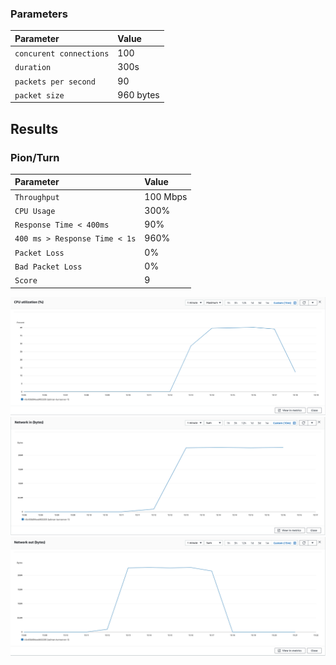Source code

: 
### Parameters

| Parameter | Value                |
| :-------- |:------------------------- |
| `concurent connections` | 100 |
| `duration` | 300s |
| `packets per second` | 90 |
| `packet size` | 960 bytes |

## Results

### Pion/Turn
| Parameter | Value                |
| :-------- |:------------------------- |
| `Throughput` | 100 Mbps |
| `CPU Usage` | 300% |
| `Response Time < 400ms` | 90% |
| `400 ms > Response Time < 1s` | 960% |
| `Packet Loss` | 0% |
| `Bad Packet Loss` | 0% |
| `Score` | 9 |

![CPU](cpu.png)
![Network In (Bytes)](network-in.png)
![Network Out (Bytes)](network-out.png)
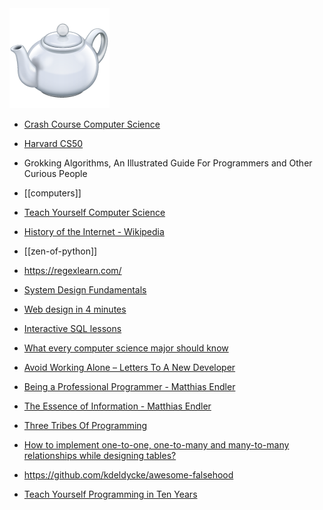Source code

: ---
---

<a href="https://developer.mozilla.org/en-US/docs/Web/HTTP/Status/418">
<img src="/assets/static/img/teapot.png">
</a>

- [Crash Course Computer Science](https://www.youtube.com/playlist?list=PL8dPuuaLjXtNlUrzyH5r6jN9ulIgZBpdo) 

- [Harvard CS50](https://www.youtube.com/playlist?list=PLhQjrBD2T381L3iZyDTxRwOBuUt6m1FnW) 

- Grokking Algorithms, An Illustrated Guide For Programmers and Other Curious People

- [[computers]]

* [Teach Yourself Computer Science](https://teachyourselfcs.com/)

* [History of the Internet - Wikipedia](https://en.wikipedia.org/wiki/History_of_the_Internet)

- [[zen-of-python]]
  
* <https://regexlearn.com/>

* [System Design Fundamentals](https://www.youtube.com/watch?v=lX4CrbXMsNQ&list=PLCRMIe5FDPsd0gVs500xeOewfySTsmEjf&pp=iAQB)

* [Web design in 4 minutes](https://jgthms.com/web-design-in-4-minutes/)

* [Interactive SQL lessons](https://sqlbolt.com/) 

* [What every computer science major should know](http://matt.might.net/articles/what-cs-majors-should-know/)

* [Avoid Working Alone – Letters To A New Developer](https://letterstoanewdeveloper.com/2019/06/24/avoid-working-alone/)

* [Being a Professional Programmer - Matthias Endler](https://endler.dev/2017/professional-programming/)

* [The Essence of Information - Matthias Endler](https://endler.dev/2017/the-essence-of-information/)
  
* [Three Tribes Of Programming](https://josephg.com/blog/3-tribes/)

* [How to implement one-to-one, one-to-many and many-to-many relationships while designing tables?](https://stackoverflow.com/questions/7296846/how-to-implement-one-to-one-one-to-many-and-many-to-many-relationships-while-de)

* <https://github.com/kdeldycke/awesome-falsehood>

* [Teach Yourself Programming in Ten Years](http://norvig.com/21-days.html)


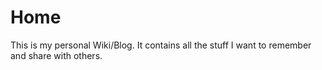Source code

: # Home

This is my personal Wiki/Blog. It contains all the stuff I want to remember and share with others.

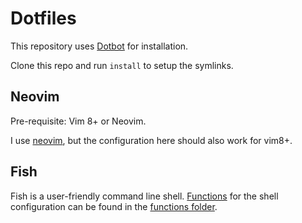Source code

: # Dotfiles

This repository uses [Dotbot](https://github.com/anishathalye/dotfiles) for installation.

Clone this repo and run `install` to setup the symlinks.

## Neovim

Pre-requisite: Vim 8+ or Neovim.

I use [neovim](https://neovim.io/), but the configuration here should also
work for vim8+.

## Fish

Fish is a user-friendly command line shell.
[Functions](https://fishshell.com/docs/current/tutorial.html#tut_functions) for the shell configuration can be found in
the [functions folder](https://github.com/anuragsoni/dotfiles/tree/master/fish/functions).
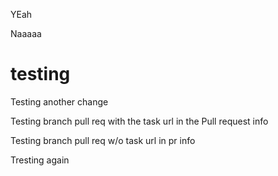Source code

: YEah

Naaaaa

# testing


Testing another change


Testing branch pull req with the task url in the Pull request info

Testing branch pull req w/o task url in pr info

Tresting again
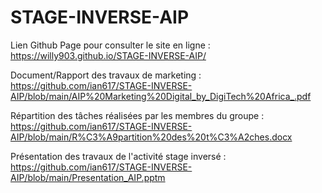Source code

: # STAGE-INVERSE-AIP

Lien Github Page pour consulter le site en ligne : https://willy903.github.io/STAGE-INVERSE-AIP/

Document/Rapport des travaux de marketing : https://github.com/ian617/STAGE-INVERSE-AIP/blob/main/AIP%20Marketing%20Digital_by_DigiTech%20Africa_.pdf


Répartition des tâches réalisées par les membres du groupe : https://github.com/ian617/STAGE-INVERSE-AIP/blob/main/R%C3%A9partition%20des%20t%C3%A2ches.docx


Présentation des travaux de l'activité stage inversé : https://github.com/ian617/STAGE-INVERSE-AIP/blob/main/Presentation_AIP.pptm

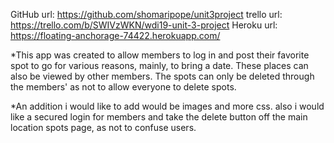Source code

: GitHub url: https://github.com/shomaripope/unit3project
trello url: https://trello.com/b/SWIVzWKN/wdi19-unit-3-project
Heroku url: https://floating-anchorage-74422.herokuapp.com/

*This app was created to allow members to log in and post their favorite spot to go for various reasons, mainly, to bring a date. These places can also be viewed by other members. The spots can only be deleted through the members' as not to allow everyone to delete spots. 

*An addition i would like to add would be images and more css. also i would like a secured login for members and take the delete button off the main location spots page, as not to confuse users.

* * *

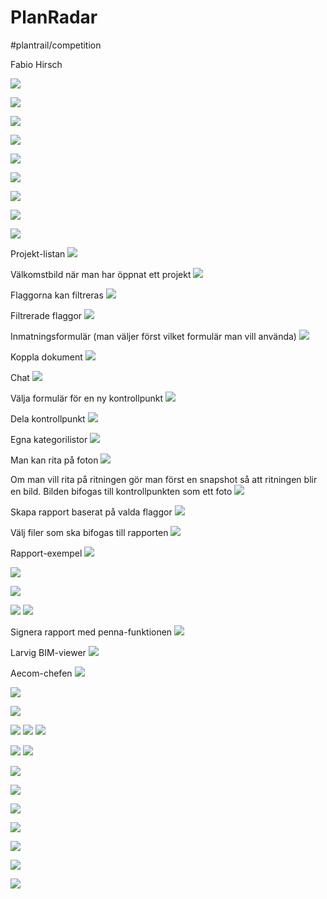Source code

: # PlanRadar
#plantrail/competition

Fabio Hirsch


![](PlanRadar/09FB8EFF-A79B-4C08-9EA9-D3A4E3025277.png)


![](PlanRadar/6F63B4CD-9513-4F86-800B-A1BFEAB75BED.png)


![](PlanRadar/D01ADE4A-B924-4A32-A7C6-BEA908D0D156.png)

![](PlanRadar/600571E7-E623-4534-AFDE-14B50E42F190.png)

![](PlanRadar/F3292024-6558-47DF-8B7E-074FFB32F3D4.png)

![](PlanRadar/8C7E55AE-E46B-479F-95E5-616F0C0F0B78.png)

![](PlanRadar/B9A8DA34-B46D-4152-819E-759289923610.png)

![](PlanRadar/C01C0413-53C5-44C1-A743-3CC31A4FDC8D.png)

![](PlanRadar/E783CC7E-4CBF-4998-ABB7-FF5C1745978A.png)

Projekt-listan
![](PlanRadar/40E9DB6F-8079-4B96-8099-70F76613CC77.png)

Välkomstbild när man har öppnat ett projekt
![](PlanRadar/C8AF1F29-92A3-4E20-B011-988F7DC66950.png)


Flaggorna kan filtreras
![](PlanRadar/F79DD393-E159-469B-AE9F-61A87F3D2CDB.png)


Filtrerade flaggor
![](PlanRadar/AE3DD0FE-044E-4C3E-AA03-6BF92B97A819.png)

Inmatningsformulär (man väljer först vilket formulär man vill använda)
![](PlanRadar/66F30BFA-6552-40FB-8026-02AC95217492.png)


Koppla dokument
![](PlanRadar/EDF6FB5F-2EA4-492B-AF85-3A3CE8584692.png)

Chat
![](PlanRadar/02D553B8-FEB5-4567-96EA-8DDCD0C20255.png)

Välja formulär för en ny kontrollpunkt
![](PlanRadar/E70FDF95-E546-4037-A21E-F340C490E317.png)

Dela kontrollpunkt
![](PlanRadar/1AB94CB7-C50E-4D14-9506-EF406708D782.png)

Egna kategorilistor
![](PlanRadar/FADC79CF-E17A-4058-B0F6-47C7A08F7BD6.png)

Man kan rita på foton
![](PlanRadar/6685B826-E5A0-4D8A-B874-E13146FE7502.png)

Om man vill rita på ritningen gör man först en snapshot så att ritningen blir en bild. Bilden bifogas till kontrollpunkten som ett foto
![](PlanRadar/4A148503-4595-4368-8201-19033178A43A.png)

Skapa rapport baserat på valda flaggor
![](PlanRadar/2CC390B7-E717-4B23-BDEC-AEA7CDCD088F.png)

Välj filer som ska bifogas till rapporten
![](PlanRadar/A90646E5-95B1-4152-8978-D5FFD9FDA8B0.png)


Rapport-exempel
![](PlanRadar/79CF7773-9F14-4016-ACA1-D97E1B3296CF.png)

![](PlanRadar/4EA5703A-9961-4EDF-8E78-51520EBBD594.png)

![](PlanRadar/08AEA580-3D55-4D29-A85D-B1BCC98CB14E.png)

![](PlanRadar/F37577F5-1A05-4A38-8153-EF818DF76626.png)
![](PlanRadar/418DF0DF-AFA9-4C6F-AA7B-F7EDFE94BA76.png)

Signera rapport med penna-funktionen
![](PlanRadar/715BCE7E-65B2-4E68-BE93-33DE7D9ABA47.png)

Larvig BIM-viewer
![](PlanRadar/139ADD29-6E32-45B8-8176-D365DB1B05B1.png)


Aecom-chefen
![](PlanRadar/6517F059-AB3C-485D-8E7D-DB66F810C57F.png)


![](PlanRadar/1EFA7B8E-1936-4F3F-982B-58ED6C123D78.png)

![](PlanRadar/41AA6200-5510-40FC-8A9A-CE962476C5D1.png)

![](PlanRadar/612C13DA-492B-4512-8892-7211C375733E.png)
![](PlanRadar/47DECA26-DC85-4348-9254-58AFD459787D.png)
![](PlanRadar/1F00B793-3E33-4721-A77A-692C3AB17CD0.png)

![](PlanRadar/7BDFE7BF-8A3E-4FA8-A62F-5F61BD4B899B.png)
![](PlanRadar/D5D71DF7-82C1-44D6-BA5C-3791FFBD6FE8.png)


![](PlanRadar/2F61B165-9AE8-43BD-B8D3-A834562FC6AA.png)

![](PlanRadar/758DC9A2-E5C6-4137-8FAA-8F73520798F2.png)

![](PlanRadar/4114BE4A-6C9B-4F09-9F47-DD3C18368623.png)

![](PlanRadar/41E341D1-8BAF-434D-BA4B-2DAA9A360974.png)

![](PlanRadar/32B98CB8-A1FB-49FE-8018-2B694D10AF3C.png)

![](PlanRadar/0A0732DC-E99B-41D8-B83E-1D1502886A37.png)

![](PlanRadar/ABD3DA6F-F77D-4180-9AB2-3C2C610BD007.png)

Assigned task: Look above for the line with "Fish is a user-friendly command line shell." and the line with "to confuse users.". Copy them and every line between, exactly, but no pictures.

Reply to the exercise:
Fish is a user-friendly command line shell.
[Functions](https://fishshell.com/docs/current/tutorial.html#tut_functions) for the shell configuration can be found in
the [functions folder](https://github.com/anuragsoni/dotfiles/tree/master/fish/functions).
Source code

: YEah

Naaaaa

# testing


Testing another change


Testing branch pull req with the task url in the Pull request info

Testing branch pull req w/o task url in pr info

Tresting again
Source code

: # STAGE-INVERSE-AIP

Lien Github Page pour consulter le site en ligne : https://willy903.github.io/STAGE-INVERSE-AIP/

Document/Rapport des travaux de marketing : https://github.com/ian617/STAGE-INVERSE-AIP/blob/main/AIP%20Marketing%20Digital_by_DigiTech%20Africa_.pdf


Répartition des tâches réalisées par les membres du groupe : https://github.com/ian617/STAGE-INVERSE-AIP/blob/main/R%C3%A9partition%20des%20t%C3%A2ches.docx


Présentation des travaux de l'activité stage inversé : https://github.com/ian617/STAGE-INVERSE-AIP/blob/main/Presentation_AIP.pptm

Source code

: GitHub url: https://github.com/shomaripope/unit3project
trello url: https://trello.com/b/SWIVzWKN/wdi19-unit-3-project
Heroku url: https://floating-anchorage-74422.herokuapp.com/

*This app was created to allow members to log in and post their favorite spot to go for various reasons, mainly, to bring a date. These places can also be viewed by other members. The spots can only be deleted through the members' as not to allow everyone to delete spots. 

*An addition i would like to add would be images and more css. also i would like a secured login for members and take the delete button off the main location spots page, as not to confuse users.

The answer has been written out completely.